The Best Sight in Chiswick, London

Background Illustration for Sights

We've compiled the best of the best in Chiswick - browse our top choices for the top things to see or do during your stay.

Hogarth's House

Chiswick

The satirist and painter William Hogarth (1697–1764), little known in the rest of the world, is hugely famous in Britain. His witty, acerbic engravings, which railed against the harsh injustices of the time, may be called the visual equivalent of the satires of Jonathan Swift and were no less influential in their time. Unfortunately his beloved house has had an appalling streak of bad luck; as if the decision, in the 1960s, to route one of the nation's busiest highways outside the front gates wasn't ignoble enough, the house was closed after a fire in 2009.
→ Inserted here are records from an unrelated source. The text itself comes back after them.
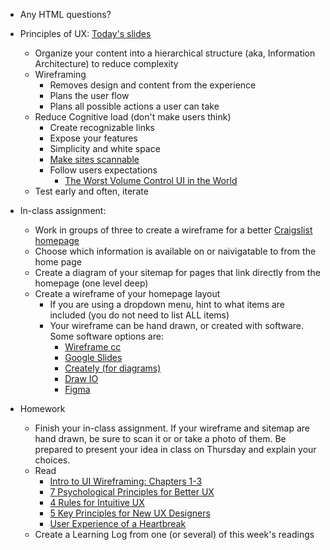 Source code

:- Any HTML questions?
- Principles of UX: [Today's slides](https://docs.google.com/presentation/d/1DzwlTWRKQWH92bQHWUIbns5OhnsdlsWGrIVbrArr2D0/edit?usp=sharing)
    - Organize your content into a hierarchical structure (aka, Information Architecture) to reduce complexity
    - Wireframing
        - Removes design and content from the experience
        - Plans the user flow
        - Plans all possible actions a user can take
    - Reduce Cognitive load (don't make users think)
        - Create recognizable links
        - Expose your features
        - Simplicity and white space
        -  [Make sites scannable](https://uxplanet.org/ux-design-practices-how-to-make-web-interface-scannable-2010125c710e)
        - Follow users expectations
            - [The Worst Volume Control UI in the World](https://uxdesign.cc/the-worst-volume-control-ui-in-the-world-60713dc86950)
    - Test early and often, iterate
- In-class assignment:
    - Work in groups of three to create a wireframe for a better [Craigslist homepage](https://newyork.craigslist.org/)
    - Choose which information is available on or naivigatable to from the home page
    - Create a diagram of your sitemap for pages that link directly from the homepage (one level deep)
    - Create a wireframe of your homepage layout
        - If you are using a dropdown menu, hint to what items are included (you do not need to list ALL items)
        - Your wireframe can be hand drawn, or created with software. Some software options are:
            - [Wireframe cc](https://wireframe.cc/)
            - [Google Slides](https://docs.google.com/presentation/u/0/)
            - [Creately (for diagrams)](https://creately.com/)
            - [Draw IO](https://www.draw.io/)
            - [Figma](https://www.figma.com/)

- Homework
    - Finish your in-class assignment. If your wireframe and sitemap are hand drawn, be sure to scan it or or take a photo of them. Be prepared to present your idea in class on Thursday and explain your choices.
    - Read
        - [Intro to UI Wireframing: Chapters 1-3](https://balsamiq.com/learn/courses/wireframing/)
        - [7 Psychological Principles for Better UX](https://livesession.io/blog/7-psychological-principles-for-better-ux/)
        - [4 Rules for Intuitive UX](https://learnui.design/blog/4-rules-intuitive-ux.html)
        - [5 Key Principles for New UX Designers](https://careerfoundry.com/en/blog/ux-design/5-key-principles-for-new-ux-designers/)
        - [User Experience of a Heartbreak](https://www.fastcompany.com/3036536/this-is-the-user-experience-of-a-heartbreak)
    - Create a Learning Log from one (or several) of this week's readings



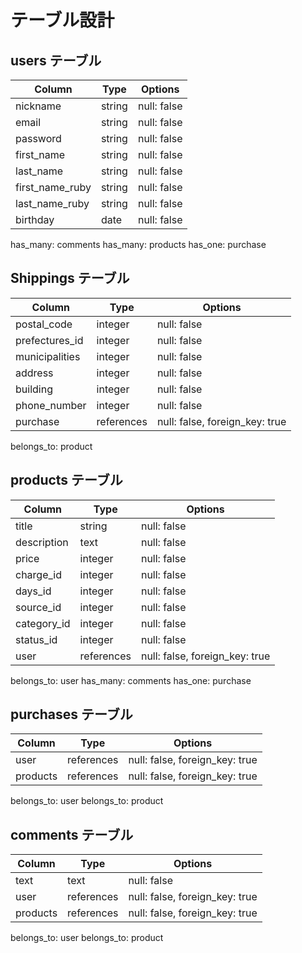 # テーブル設計

## users テーブル 

| Column                | Type    | Options     |
| --------------------- | ------- | ----------- |
| nickname              | string  | null: false |
| email                 | string  | null: false |
| password              | string  | null: false |
| first_name            | string  | null: false |
| last_name             | string  | null: false |
| first_name_ruby       | string  | null: false |
| last_name_ruby        | string  | null: false |
| birthday              | date    | null: false |

has_many: comments
has_many: products
has_one: purchase

## Shippings テーブル

| Column            | Type        | Options                        |
| ----------------- | ----------- | ------------------------------ |
| postal_code       | integer     | null: false                    |
| prefectures_id    | integer     | null: false                    |
| municipalities    | integer     | null: false                    |
| address           | integer     | null: false                    |
| building          | integer     | null: false                    |
| phone_number      | integer     | null: false                    |
| purchase          | references  | null: false, foreign_key: true |

belongs_to: product

## products テーブル

| Column      | Type       | Options                        |
| ----------- | ---------- | ------------------------------ |
| title       | string     | null: false                    |
| description | text       | null: false                    |
| price       | integer    | null: false                    |
| charge_id   | integer    | null: false                   | 
| days_id     | integer    | null: false                   |
| source_id   | integer    | null: false                    |
| category_id | integer    | null: false                    |
| status_id   | integer    | null: false                    |
| user        | references | null: false, foreign_key: true |

belongs_to: user
has_many: comments
has_one: purchase

## purchases テーブル
| Column      | Type       | Options                        |
| ----------- | ---------- | ------------------------------ |
| user        | references | null: false, foreign_key: true |
| products    | references | null: false, foreign_key: true |

belongs_to: user
belongs_to: product

## comments テーブル

| Column      | Type       | Options                        |
| ----------- | ---------- | ------------------------------ |
| text        | text       | null: false                    |
| user        | references | null: false, foreign_key: true |
| products    | references | null: false, foreign_key: true |

belongs_to: user
belongs_to: product
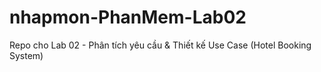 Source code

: # nhapmon-PhanMem-Lab02
Repo cho Lab 02 - Phân tích yêu cầu &amp; Thiết kế Use Case (Hotel Booking System)

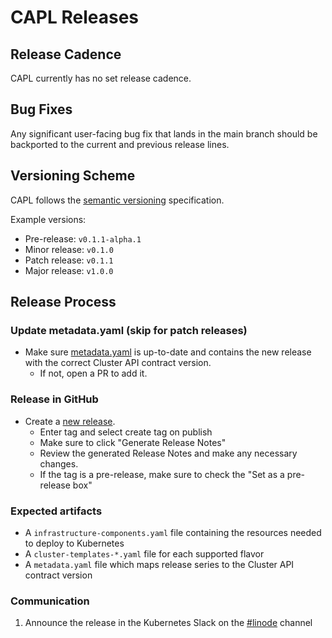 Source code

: # CAPL Releases

## Release Cadence

CAPL currently has no set release cadence.

## Bug Fixes

Any significant user-facing bug fix that lands in the main branch should be
backported to the current and previous release lines.

## Versioning Scheme

CAPL follows the [semantic versioning](https://semver.org/#semantic-versioning-200) specification.

Example versions:

- Pre-release: `v0.1.1-alpha.1`
- Minor release: `v0.1.0`
- Patch release: `v0.1.1`
- Major release: `v1.0.0`

## Release Process

### Update metadata.yaml (skip for patch releases)

- Make sure [metadata.yaml](https://github.com/linode/cluster-api-provider-linode/blob/main/metadata.yaml)
is up-to-date and contains the new release with the correct Cluster API contract version.
  - If not, open a PR to add it.

### Release in GitHub

- Create a [new release](https://github.com/linode/cluster-api-provider-linode/releases/new).
  - Enter tag and select create tag on publish
  - Make sure to click "Generate Release Notes"
  - Review the generated Release Notes and make any necessary changes.
  - If the tag is a pre-release, make sure to check the "Set as a pre-release box"

### Expected artifacts

- A `infrastructure-components.yaml` file containing the resources needed to deploy to Kubernetes
- A `cluster-templates-*.yaml` file for each supported flavor
- A `metadata.yaml` file which maps release series to the Cluster API contract version

### Communication

1. Announce the release in the Kubernetes Slack on the
[#linode](https://kubernetes.slack.com/messages/CD4B15LUR) channel
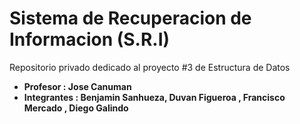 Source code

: # Sistema de Recuperacion de Informacion (S.R.I)

Repositorio privado dedicado al proyecto #3 de Estructura de Datos

- **Profesor : Jose Canuman**
- **Integrantes : Benjamin Sanhueza, Duvan Figueroa , Francisco Mercado , Diego Galindo**
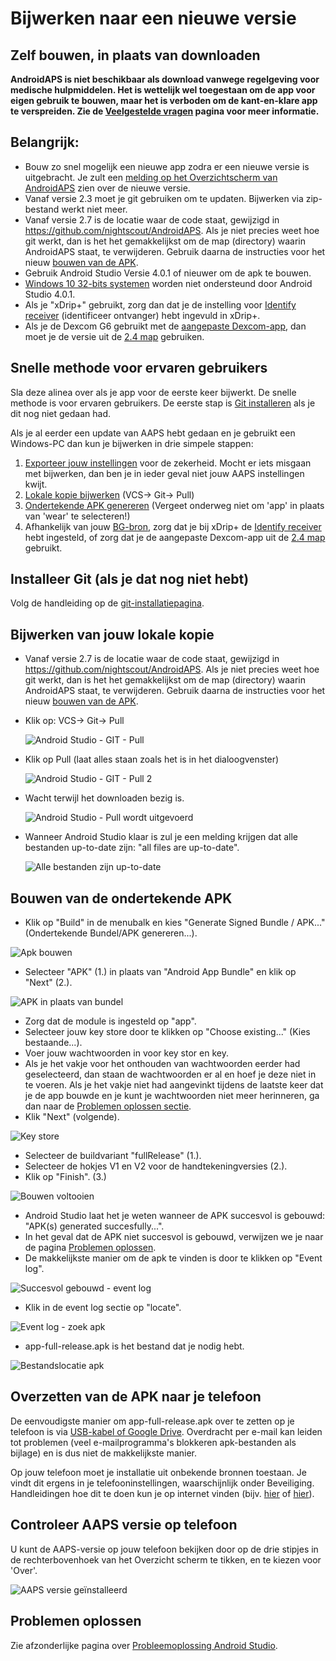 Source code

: # Bijwerken naar een nieuwe versie

## Zelf bouwen, in plaats van downloaden

**AndroidAPS is niet beschikbaar als download vanwege regelgeving voor medische hulpmiddelen. Het is wettelijk wel toegestaan om de app voor eigen gebruik te bouwen, maar het is verboden om de kant-en-klare app te verspreiden. Zie de [Veelgestelde vragen](../Getting-Started/FAQ.md) pagina voor meer informatie.**

## Belangrijk:

* Bouw zo snel mogelijk een nieuwe app zodra er een nieuwe versie is uitgebracht. Je zult een [melding op het Overzichtscherm van AndroidAPS](../Installing-AndroidAPS/Releasenotes#release-notes) zien over de nieuwe versie.
* Vanaf versie 2.3 moet je git gebruiken om te updaten. Bijwerken via zip-bestand werkt niet meer.
* Vanaf versie 2.7 is de locatie waar de code staat, gewijzigd in <https://github.com/nightscout/AndroidAPS>. Als je niet precies weet hoe git werkt, dan is het het gemakkelijkst om de map (directory) waarin AndroidAPS staat, te verwijderen. Gebruik daarna de instructies voor het nieuw [bouwen van de APK](../Installing-AndroidAPS/Building-APK.md).
* Gebruik [](https://developer.android.com/studio/)Android Studio Versie 4.0.1 of nieuwer om de apk te bouwen.
* [Windows 10 32-bits systemen](../Installing-AndroidAPS/troubleshooting_androidstudio#unable-to-start-daemon-process) worden niet ondersteund door Android Studio 4.0.1.
* Als je "xDrip+" gebruikt, zorg dan dat je de instelling voor [Identify receiver](../Configuration/xdrip#identify-receiver) (identificeer ontvanger) hebt ingevuld in xDrip+.
* Als je de Dexcom G6 gebruikt met de [aangepaste Dexcom-app](../Hardware/DexcomG6#if-using-g6-with-patched-dexcom-app), dan moet je de versie uit de [2.4 map](https://github.com/dexcomapp/dexcomapp/tree/master/2.4) gebruiken.

## Snelle methode voor ervaren gebruikers

Sla deze alinea over als je app voor de eerste keer bijwerkt. De snelle methode is voor ervaren gebruikers. De eerste stap is [Git installeren](../Installing-AndroidAPS/git-install.rst) als je dit nog niet gedaan had.

Als je al eerder een update van AAPS hebt gedaan en je gebruikt een Windows-PC dan kun je bijwerken in drie simpele stappen:

1. [Exporteer jouw instellingen](../Usage/ExportImportSettings#instellingen-exporteren) voor de zekerheid. Mocht er iets misgaan met bijwerken, dan ben je in ieder geval niet jouw AAPS instellingen kwijt.
2. [Lokale kopie bijwerken](../Installing-AndroidAPS/Update-to-new-version#bijwerken-van-jouw-lokale-kopie) (VCS-> Git-> Pull)
3. [Ondertekende APK genereren](../Installing-AndroidAPS/Update-to-new-version#bouwen-van-de-ondertekende-apk) (Vergeet onderweg niet om 'app' in plaats van 'wear' te selecteren!)
4. Afhankelijk van jouw [BG-bron](../Configuration/BG-Source.rst), zorg dat je bij xDrip+ de [Identify receiver](../Configuration/xdrip#identificeer-ontvanger-identify-receiver) hebt ingesteld, of zorg dat je de aangepaste Dexcom-app uit de [2.4 map](https://github.com/dexcomapp/dexcomapp/tree/master/2.4) gebruikt.

## Installeer Git (als je dat nog niet hebt)

Volg de handleiding op de [git-installatiepagina](../Installing-AndroidAPS/git-install.rst).

## Bijwerken van jouw lokale kopie

* Vanaf versie 2.7 is de locatie waar de code staat, gewijzigd in <https://github.com/nightscout/AndroidAPS>. Als je niet precies weet hoe git werkt, dan is het het gemakkelijkst om de map (directory) waarin AndroidAPS staat, te verwijderen. Gebruik daarna de instructies voor het nieuw [bouwen van de APK](../Installing-AndroidAPS/Building-APK.md).
* Klik op: VCS-> Git-> Pull
    
    ![Android Studio - GIT - Pull](../images/AndroidStudio361_Update01.png)

* Klik op Pull (laat alles staan zoals het is in het dialoogvenster)
    
    ![Android Studio - GIT - Pull 2](../images/AndroidStudio361_Update02a.png)

* Wacht terwijl het downloaden bezig is.
    
    ![Android Studio - Pull wordt uitgevoerd](../images/AndroidStudio361_Update03.png)

* Wanneer Android Studio klaar is zul je een melding krijgen dat alle bestanden up-to-date zijn: "all files are up-to-date".
    
    ![Alle bestanden zijn up-to-date](../images/AndroidStudio361_Update04.png)

## Bouwen van de ondertekende APK

<!--- Text is maintained in page building-apk.md --->

* Klik op "Build" in de menubalk en kies "Generate Signed Bundle / APK..." (Ondertekende Bundel/APK genereren...).

![Apk bouwen](../images/AndroidStudio361_27.png)

* Selecteer "APK" (1.) in plaats van "Android App Bundle" en klik op "Next" (2.).

![APK in plaats van bundel](../images/AndroidStudio361_28.png)

* Zorg dat de module is ingesteld op "app".
* Selecteer jouw key store door te klikken op "Choose existing..." (Kies bestaande...).
* Voer jouw wachtwoorden in voor key stor en key.
* Als je het vakje voor het onthouden van wachtwoorden eerder had geselecteerd, dan staan de wachtwoorden er al en hoef je deze niet in te voeren. Als je het vakje niet had aangevinkt tijdens de laatste keer dat je de app bouwde en je kunt je wachtwoorden niet meer herinneren, ga dan naar de [Problemen oplossen sectie](../Installing-AndroidAPS/troubleshooting_androidstudio#lost-keystore).
* Klik "Next" (volgende).

![Key store](../images/AndroidStudio361_Update05.png)

* Selecteer de buildvariant "fullRelease" (1.). 
* Selecteer de hokjes V1 en V2 voor de handtekeningversies (2.).
* Klik op "Finish". (3.)

![Bouwen voltooien](../images/AndroidStudio361_32.png)

* Android Studio laat het je weten wanneer de APK succesvol is gebouwd: "APK(s) generated succesfully...".
* In het geval dat de APK niet succesvol is gebouwd, verwijzen we je naar de pagina [Problemen oplossen](../Installing-AndroidAPS/troubleshooting_androidstudio.rst).
* De makkelijkste manier om de apk te vinden is door te klikken op "Event log".

![Succesvol gebouwd - event log](../images/AndroidStudio361_33.png)

* Klik in de event log sectie op "locate".

![Event log - zoek apk](../images/AndroidStudio361_34.png)

* app-full-release.apk is het bestand dat je nodig hebt.

![Bestandslocatie apk](../images/AndroidStudio361_35.png)

## Overzetten van de APK naar je telefoon

De eenvoudigste manier om app-full-release.apk over te zetten op je telefoon is via [USB-kabel of Google Drive](https://support.google.com/android/answer/9064445?hl=en). Overdracht per e-mail kan leiden tot problemen (veel e-mailprogramma's blokkeren apk-bestanden als bijlage) en is dus niet de makkelijkste manier.

Op jouw telefoon moet je installatie uit onbekende bronnen toestaan. Je vindt dit ergens in je telefooninstellingen, waarschijnlijk onder Beveiliging. Handleidingen hoe dit te doen kun je op internet vinden (bijv. [hier](https://www.expressvpn.com/de/support/vpn-setup/enable-apk-installs-android/) of [hier](https://www.androidcentral.com/unknown-sources)).

## Controleer AAPS versie op telefoon

U kunt de AAPS-versie op jouw telefoon bekijken door op de drie stipjes in de rechterbovenhoek van het Overzicht scherm te tikken, en te kiezen voor 'Over'.

![AAPS versie geïnstalleerd](../images/Update_VersionCheck.png)

## Problemen oplossen

Zie afzonderlijke pagina over [Probleemoplossing Android Studio](../Installing-AndroidAPS/troubleshooting_androidstudio.rst). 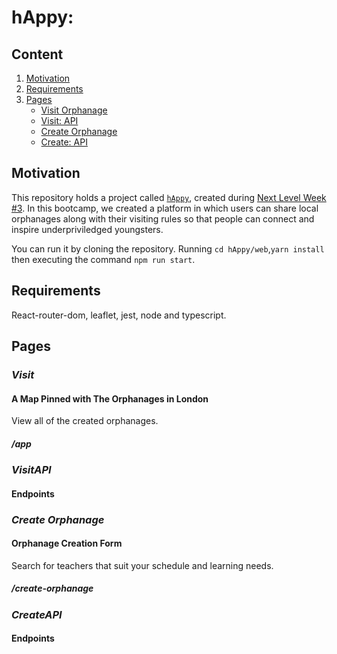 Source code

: # hAppy:

## Content

1. [Motivation](#Motivation) 
2. [Requirements](#Requirements)
3. [Pages](#Pages)
    - [Visit Orphanage](#Visit)
    - [Visit: API](#VisitAPI)
    - [Create Orphanage](#Create)
    - [Create: API](#CreateAPI)

## Motivation

This repository holds a project called [`hAppy`](), created during [Next Level Week #3](https://nextlevelweek.com/inscricao/3). In this bootcamp, we created a platform in which users can share local orphanages along with their visiting rules so that people can connect and inspire underpriviledged youngsters.

You can run it by cloning the repository. Running `cd hAppy/web`,`yarn install` then executing the command `npm run start`.

## Requirements

React-router-dom, leaflet, jest, node and typescript.

## Pages
### *Visit*

#### A Map Pinned with The Orphanages in London
View all of the created orphanages.
##### /app

### *VisitAPI*

#### Endpoints

### *Create Orphanage*

#### Orphanage Creation Form
Search for teachers that suit your schedule and learning needs.
##### /create-orphanage

### *CreateAPI*

#### Endpoints

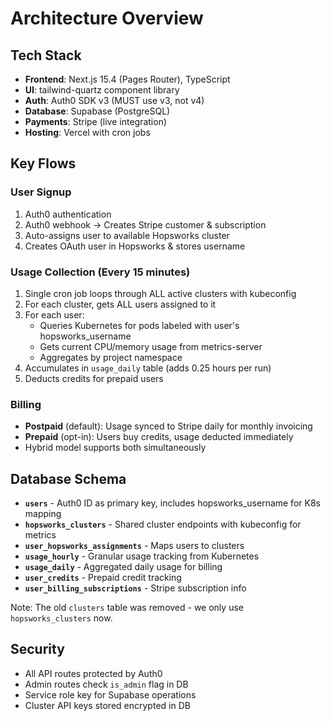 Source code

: # Architecture Overview

## Tech Stack
- **Frontend**: Next.js 15.4 (Pages Router), TypeScript
- **UI**: tailwind-quartz component library
- **Auth**: Auth0 SDK v3 (MUST use v3, not v4)
- **Database**: Supabase (PostgreSQL)
- **Payments**: Stripe (live integration)
- **Hosting**: Vercel with cron jobs

## Key Flows

### User Signup
1. Auth0 authentication
2. Auth0 webhook → Creates Stripe customer & subscription
3. Auto-assigns user to available Hopsworks cluster
4. Creates OAuth user in Hopsworks & stores username

### Usage Collection (Every 15 minutes)
1. Single cron job loops through ALL active clusters with kubeconfig
2. For each cluster, gets ALL users assigned to it
3. For each user:
   - Queries Kubernetes for pods labeled with user's hopsworks_username
   - Gets current CPU/memory usage from metrics-server
   - Aggregates by project namespace
4. Accumulates in `usage_daily` table (adds 0.25 hours per run)
5. Deducts credits for prepaid users

### Billing
- **Postpaid** (default): Usage synced to Stripe daily for monthly invoicing
- **Prepaid** (opt-in): Users buy credits, usage deducted immediately
- Hybrid model supports both simultaneously

## Database Schema
- **`users`** - Auth0 ID as primary key, includes hopsworks_username for K8s mapping
- **`hopsworks_clusters`** - Shared cluster endpoints with kubeconfig for metrics
- **`user_hopsworks_assignments`** - Maps users to clusters
- **`usage_hourly`** - Granular usage tracking from Kubernetes
- **`usage_daily`** - Aggregated daily usage for billing
- **`user_credits`** - Prepaid credit tracking
- **`user_billing_subscriptions`** - Stripe subscription info

Note: The old `clusters` table was removed - we only use `hopsworks_clusters` now.

## Security
- All API routes protected by Auth0
- Admin routes check `is_admin` flag in DB
- Service role key for Supabase operations
- Cluster API keys stored encrypted in DB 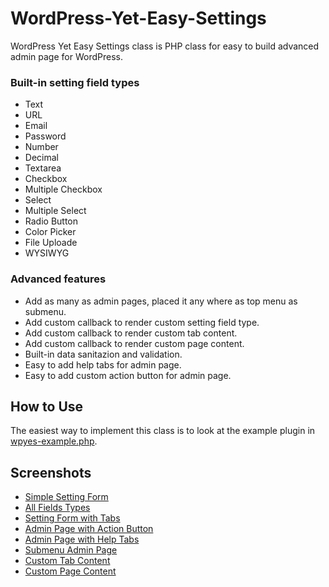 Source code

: # WordPress-Yet-Easy-Settings
WordPress Yet Easy Settings class is PHP class for easy to build advanced admin page for WordPress.

### Built-in setting field types
* Text
* URL
* Email
* Password
* Number
* Decimal
* Textarea
* Checkbox
* Multiple Checkbox
* Select
* Multiple Select
* Radio Button
* Color Picker
* File Uploade
* WYSIWYG

### Advanced features
* Add as many as admin pages, placed it any where as top menu as submenu.
* Add custom callback to render custom setting field type.
* Add custom callback to render custom tab content.
* Add custom callback to render custom page content.
* Built-in data sanitazion and validation.
* Easy to add help tabs for admin page.
* Easy to add custom action button for admin page.


## How to Use
The easiest way to implement this class is to look at the example plugin in [wpyes-example.php](https://github.com/sofyansitorus/WordPress-Yet-Easy-Settings/blob/master/wpyes-example.php).

## Screenshots
* [Simple Setting Form](https://www.screencast.com/t/nLzukxLrTS)
* [All Fields Types](https://www.screencast.com/t/Tkjb0Us4)
* [Setting Form with Tabs](https://www.screencast.com/t/kEx2mRFD92my)
* [Admin Page with Action Button](https://www.screencast.com/t/vUCwnVlqa8FR)
* [Admin Page with Help Tabs](https://www.screencast.com/t/RfP2JohsVZzE)
* [Submenu Admin Page](https://www.screencast.com/t/bptqDhXBNR)
* [Custom Tab Content](https://www.screencast.com/t/R0By7ht2id9X)
* [Custom Page Content](https://www.screencast.com/t/ecHWiPLyRA9)
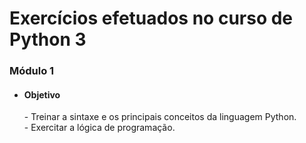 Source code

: # Exercícios efetuados no curso de Python 3
<h3>Módulo 1</h3>

* <h4> Objetivo </h4>
    - Treinar a sintaxe e os principais conceitos da linguagem Python. </br>
    - Exercitar a lógica de programação.
    
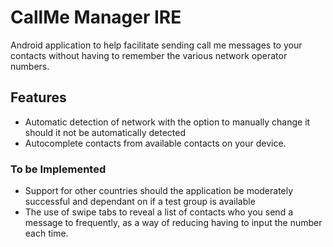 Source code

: # CallMe Manager IRE #

Android application to help facilitate sending call me messages to your contacts without having to remember the various network operator numbers. 

## Features ##

* Automatic detection of network with the option to manually change it should it not be automatically detected
* Autocomplete contacts from available contacts on your device. 

### To be Implemented ###

* Support for other countries should the application be moderately successful and dependant on if a test group is available
* The use of swipe tabs to reveal a list of contacts who you send a message to frequently, as a way of reducing having to input the number each time. 
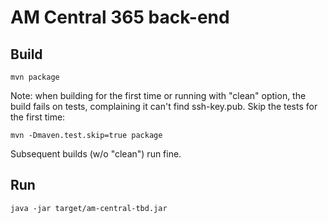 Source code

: AM Central 365 back-end
===

Build
---
`mvn package`

Note:
when building for the first time or running with "clean" option, the
build fails on tests, complaining it can't find ssh-key.pub. Skip the
tests for the first time:

`mvn -Dmaven.test.skip=true package`

Subsequent builds (w/o "clean") run fine.

Run
---
`java -jar target/am-central-tbd.jar`
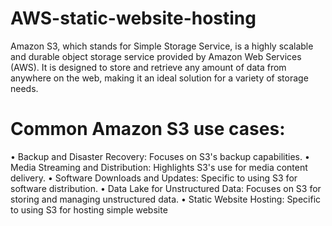 # AWS-static-website-hosting
Amazon S3, which stands for Simple Storage Service, is a highly scalable and durable object storage service provided by Amazon Web Services (AWS). It is designed to store and retrieve any amount of data from anywhere on the web, making it an ideal solution for a variety of storage needs.


# Common Amazon S3 use cases:
•	Backup and Disaster Recovery: Focuses on S3's backup capabilities.
•	Media Streaming and Distribution: Highlights S3's use for media content delivery.
•	Software Downloads and Updates: Specific to using S3 for software distribution.
•	Data Lake for Unstructured Data: Focuses on S3 for storing and managing unstructured data.
•	Static Website Hosting: Specific to using S3 for hosting simple website
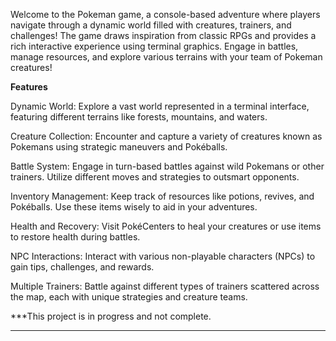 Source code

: Welcome to the Pokeman game, a console-based adventure where players navigate through a dynamic world filled with creatures, trainers, and challenges! The game draws inspiration from classic RPGs and provides a rich interactive experience using terminal graphics. Engage in battles, manage resources, and explore various terrains with your team of Pokeman creatures!

**Features**

  Dynamic World: Explore a vast world represented in a terminal interface, featuring different terrains like forests, mountains, and waters.
  
  Creature Collection: Encounter and capture a variety of creatures known as Pokemans using strategic maneuvers and Pokéballs.
  
  Battle System: Engage in turn-based battles against wild Pokemans or other trainers. Utilize different moves and strategies to outsmart opponents.
  
  Inventory Management: Keep track of resources like potions, revives, and Pokéballs. Use these items wisely to aid in your adventures.
  
  Health and Recovery: Visit PokéCenters to heal your creatures or use items to restore health during battles.
  
  NPC Interactions: Interact with various non-playable characters (NPCs) to gain tips, challenges, and rewards.
  
  Multiple Trainers: Battle against different types of trainers scattered across the map, each with unique strategies and creature teams.

***This project is in progress and not complete.
***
Now fully restored, the rooms contain absorbing exhibitions, featuring many of Hogarth's 18th-century prints, together with replica furniture of the period. Look out for the 300-year-old mulberry tree outside; Hogarth and his wife used its fruit to bake pies for destitute children. The original copies of some of Hogarth's most famous works can be seen elsewhere in the city: A Rake's Progress at Sir John Soane's Museum; Marriage A-la-Mode at the National Gallery; and Gin Lane at the British Museum. His tomb is in the cemetery of St. Nicholas's Church on nearby Chiswick Mall.

Hogarth La., London, W4 2QN, England
020-8994–6757
Sight Details
Free
Closed Mon. except bank holidays

Something incorrect in this review?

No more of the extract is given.